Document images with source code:
_ _ _

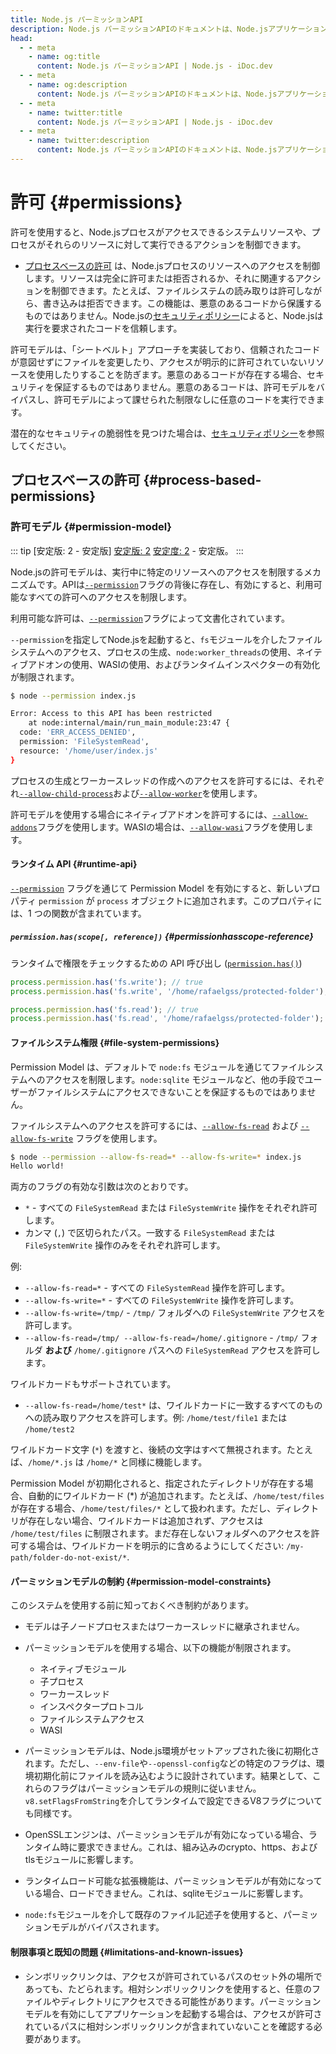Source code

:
 ```yaml
---
title: Node.js パーミッションAPI
description: Node.js パーミッションAPIのドキュメントは、Node.jsアプリケーション内でのさまざまな操作の権限管理と制御方法を説明し、システムリソースへの安全で制御されたアクセスを保証します。
head:
  - - meta
    - name: og:title
      content: Node.js パーミッションAPI | Node.js - iDoc.dev
  - - meta
    - name: og:description
      content: Node.js パーミッションAPIのドキュメントは、Node.jsアプリケーション内でのさまざまな操作の権限管理と制御方法を説明し、システムリソースへの安全で制御されたアクセスを保証します。
  - - meta
    - name: twitter:title
      content: Node.js パーミッションAPI | Node.js - iDoc.dev
  - - meta
    - name: twitter:description
      content: Node.js パーミッションAPIのドキュメントは、Node.jsアプリケーション内でのさまざまな操作の権限管理と制御方法を説明し、システムリソースへの安全で制御されたアクセスを保証します。
---
```



# 許可 {#permissions}

許可を使用すると、Node.jsプロセスがアクセスできるシステムリソースや、プロセスがそれらのリソースに対して実行できるアクションを制御できます。

- [プロセスベースの許可](/ja/nodejs/api/permissions#process-based-permissions) は、Node.jsプロセスのリソースへのアクセスを制御します。リソースは完全に許可または拒否されるか、それに関連するアクションを制御できます。たとえば、ファイルシステムの読み取りは許可しながら、書き込みは拒否できます。この機能は、悪意のあるコードから保護するものではありません。Node.jsの[セキュリティポリシー](https://github.com/nodejs/node/blob/main/SECURITY.md)によると、Node.jsは実行を要求されたコードを信頼します。

許可モデルは、「シートベルト」アプローチを実装しており、信頼されたコードが意図せずにファイルを変更したり、アクセスが明示的に許可されていないリソースを使用したりすることを防ぎます。悪意のあるコードが存在する場合、セキュリティを保証するものではありません。悪意のあるコードは、許可モデルをバイパスし、許可モデルによって課せられた制限なしに任意のコードを実行できます。

潜在的なセキュリティの脆弱性を見つけた場合は、[セキュリティポリシー](https://github.com/nodejs/node/blob/main/SECURITY.md)を参照してください。

## プロセスベースの許可 {#process-based-permissions}

### 許可モデル {#permission-model}

::: tip [安定版: 2 - 安定版]
[安定版: 2](/ja/nodejs/api/documentation#stability-index) [安定度: 2](/ja/nodejs/api/documentation#stability-index) - 安定版。
:::

Node.jsの許可モデルは、実行中に特定のリソースへのアクセスを制限するメカニズムです。APIは[`--permission`](/ja/nodejs/api/cli#--permission)フラグの背後に存在し、有効にすると、利用可能なすべての許可へのアクセスを制限します。

利用可能な許可は、[`--permission`](/ja/nodejs/api/cli#--permission)フラグによって文書化されています。

`--permission`を指定してNode.jsを起動すると、`fs`モジュールを介したファイルシステムへのアクセス、プロセスの生成、`node:worker_threads`の使用、ネイティブアドオンの使用、WASIの使用、およびランタイムインスペクターの有効化が制限されます。

```bash [BASH]
$ node --permission index.js

Error: Access to this API has been restricted
    at node:internal/main/run_main_module:23:47 {
  code: 'ERR_ACCESS_DENIED',
  permission: 'FileSystemRead',
  resource: '/home/user/index.js'
}
```

プロセスの生成とワーカースレッドの作成へのアクセスを許可するには、それぞれ[`--allow-child-process`](/ja/nodejs/api/cli#--allow-child-process)および[`--allow-worker`](/ja/nodejs/api/cli#--allow-worker)を使用します。

許可モデルを使用する場合にネイティブアドオンを許可するには、[`--allow-addons`](/ja/nodejs/api/cli#--allow-addons)フラグを使用します。WASIの場合は、[`--allow-wasi`](/ja/nodejs/api/cli#--allow-wasi)フラグを使用します。


#### ランタイム API {#runtime-api}

[`--permission`](/ja/nodejs/api/cli#--permission) フラグを通じて Permission Model を有効にすると、新しいプロパティ `permission` が `process` オブジェクトに追加されます。このプロパティには、1 つの関数が含まれています。

##### `permission.has(scope[, reference])` {#permissionhasscope-reference}

ランタイムで権限をチェックするための API 呼び出し ([`permission.has()`](/ja/nodejs/api/process#processpermissionhasscope-reference))

```js [ESM]
process.permission.has('fs.write'); // true
process.permission.has('fs.write', '/home/rafaelgss/protected-folder'); // true

process.permission.has('fs.read'); // true
process.permission.has('fs.read', '/home/rafaelgss/protected-folder'); // false
```
#### ファイルシステム権限 {#file-system-permissions}

Permission Model は、デフォルトで `node:fs` モジュールを通じてファイルシステムへのアクセスを制限します。`node:sqlite` モジュールなど、他の手段でユーザーがファイルシステムにアクセスできないことを保証するものではありません。

ファイルシステムへのアクセスを許可するには、[`--allow-fs-read`](/ja/nodejs/api/cli#--allow-fs-read) および [`--allow-fs-write`](/ja/nodejs/api/cli#--allow-fs-write) フラグを使用します。

```bash [BASH]
$ node --permission --allow-fs-read=* --allow-fs-write=* index.js
Hello world!
```
両方のフラグの有効な引数は次のとおりです。

- `*` - すべての `FileSystemRead` または `FileSystemWrite` 操作をそれぞれ許可します。
- カンマ (`,`) で区切られたパス。一致する `FileSystemRead` または `FileSystemWrite` 操作のみをそれぞれ許可します。

例:

- `--allow-fs-read=*` - すべての `FileSystemRead` 操作を許可します。
- `--allow-fs-write=*` - すべての `FileSystemWrite` 操作を許可します。
- `--allow-fs-write=/tmp/` - `/tmp/` フォルダへの `FileSystemWrite` アクセスを許可します。
- `--allow-fs-read=/tmp/ --allow-fs-read=/home/.gitignore` - `/tmp/` フォルダ **および** `/home/.gitignore` パスへの `FileSystemRead` アクセスを許可します。

ワイルドカードもサポートされています。

- `--allow-fs-read=/home/test*` は、ワイルドカードに一致するすべてのものへの読み取りアクセスを許可します。例: `/home/test/file1` または `/home/test2`

ワイルドカード文字 (`*`) を渡すと、後続の文字はすべて無視されます。たとえば、`/home/*.js` は `/home/*` と同様に機能します。

Permission Model が初期化されると、指定されたディレクトリが存在する場合、自動的にワイルドカード (*) が追加されます。たとえば、`/home/test/files` が存在する場合、`/home/test/files/*` として扱われます。ただし、ディレクトリが存在しない場合、ワイルドカードは追加されず、アクセスは `/home/test/files` に制限されます。まだ存在しないフォルダへのアクセスを許可する場合は、ワイルドカードを明示的に含めるようにしてください: `/my-path/folder-do-not-exist/*`.


#### パーミッションモデルの制約 {#permission-model-constraints}

このシステムを使用する前に知っておくべき制約があります。

- モデルは子ノードプロセスまたはワーカースレッドに継承されません。
- パーミッションモデルを使用する場合、以下の機能が制限されます。
    - ネイティブモジュール
    - 子プロセス
    - ワーカースレッド
    - インスペクタープロトコル
    - ファイルシステムアクセス
    - WASI
  
 
- パーミッションモデルは、Node.js環境がセットアップされた後に初期化されます。ただし、`--env-file`や`--openssl-config`などの特定のフラグは、環境初期化前にファイルを読み込むように設計されています。結果として、これらのフラグはパーミッションモデルの規則に従いません。 `v8.setFlagsFromString`を介してランタイムで設定できるV8フラグについても同様です。
- OpenSSLエンジンは、パーミッションモデルが有効になっている場合、ランタイム時に要求できません。これは、組み込みのcrypto、https、およびtlsモジュールに影響します。
- ランタイムロード可能な拡張機能は、パーミッションモデルが有効になっている場合、ロードできません。これは、sqliteモジュールに影響します。
- `node:fs`モジュールを介して既存のファイル記述子を使用すると、パーミッションモデルがバイパスされます。

#### 制限事項と既知の問題 {#limitations-and-known-issues}

- シンボリックリンクは、アクセスが許可されているパスのセット外の場所であっても、たどられます。相対シンボリックリンクを使用すると、任意のファイルやディレクトリにアクセスできる可能性があります。パーミッションモデルを有効にしてアプリケーションを起動する場合は、アクセスが許可されているパスに相対シンボリックリンクが含まれていないことを確認する必要があります。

_ _ _

EXERCISE REQUIREMENTS: Would you copy all lines in the records where the string "description" appears?

SOLVED EXERCISE:
description: Node.js パーミッションAPIのドキュメントは、Node.jsアプリケーション内でのさまざまな操作の権限管理と制御方法を説明し、システムリソースへの安全で制御されたアクセスを保証します。
    - name: og:description
    - name: twitter:description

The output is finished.